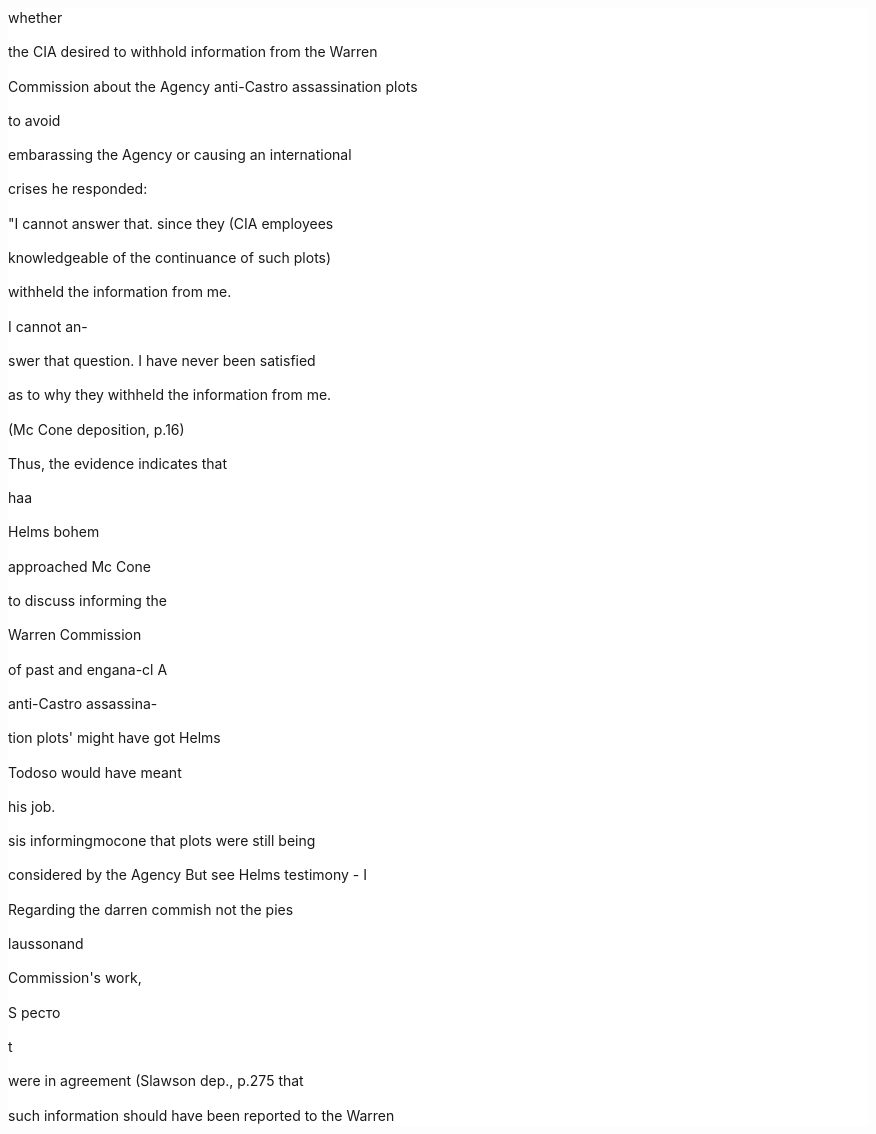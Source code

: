 whether

the CIA desired to withhold information from the Warren

Commission about the Agency anti-Castro assassination plots

to avoid

embarassing the Agency or causing an international

crises he responded:

"I cannot answer that. since they (CIA employees

knowledgeable of the continuance of such plots)

withheld the information from me.

I cannot an-

swer that question. I have never been satisfied

as to why they withheld the information from me.

(Mc Cone deposition, p.16)

Thus, the evidence indicates that

haa

Helms bohem

approached Mc Cone

to discuss informing the

Warren Commission

of past and engana-cl A

anti-Castro assassina-

tion plots' might have got Helms

Todoso would have meant

his job.

sis informingmocone that plots were still being

considered by the Agency But see Helms testimony - I

Regarding the darren commish not the pies

laussonand

Commission's work,

S ресто

t

were in agreement (Slawson dep., p.275 that

such information should have been reported to the Warren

=== TASK DESCRIPTION ===
Through the line containing "they (CIA employees" and no further, restate the data above word for word from its first line, leaving out pictures.

=== EXERCISE SOLUTION ===
Source code

: whether

the CIA desired to withhold information from the Warren

Commission about the Agency anti-Castro assassination plots

to avoid

embarassing the Agency or causing an international

crises he responded:

"I cannot answer that. since they (CIA employees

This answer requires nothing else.